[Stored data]
++++++

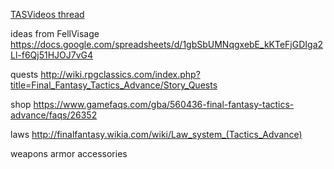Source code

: [TASVideos thread](http://tasvideos.org/forum/viewtopic.php?t=2277)

ideas from FellVisage
https://docs.google.com/spreadsheets/d/1gbSbUMNqgxebE_kKTeFjGDIga2Ll-f6Qj51HJOJ7vG4

quests
http://wiki.rpgclassics.com/index.php?title=Final_Fantasy_Tactics_Advance/Story_Quests

shop
https://www.gamefaqs.com/gba/560436-final-fantasy-tactics-advance/faqs/26352

laws
http://finalfantasy.wikia.com/wiki/Law_system_(Tactics_Advance)

weapons
armor
accessories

++++++

[Activity] Set down every entry above verbatim, without pictures.

[Exercise output]
Source code

: [TASVideos thread](http://tasvideos.org/forum/viewtopic.php?t=2277)

ideas from FellVisage
https://docs.google.com/spreadsheets/d/1gbSbUMNqgxebE_kKTeFjGDIga2Ll-f6Qj51HJOJ7vG4

quests
http://wiki.rpgclassics.com/index.php?title=Final_Fantasy_Tactics_Advance/Story_Quests

shop
https://www.gamefaqs.com/gba/560436-final-fantasy-tactics-advance/faqs/26352

laws
http://finalfantasy.wikia.com/wiki/Law_system_(Tactics_Advance)

weapons
armor
accessories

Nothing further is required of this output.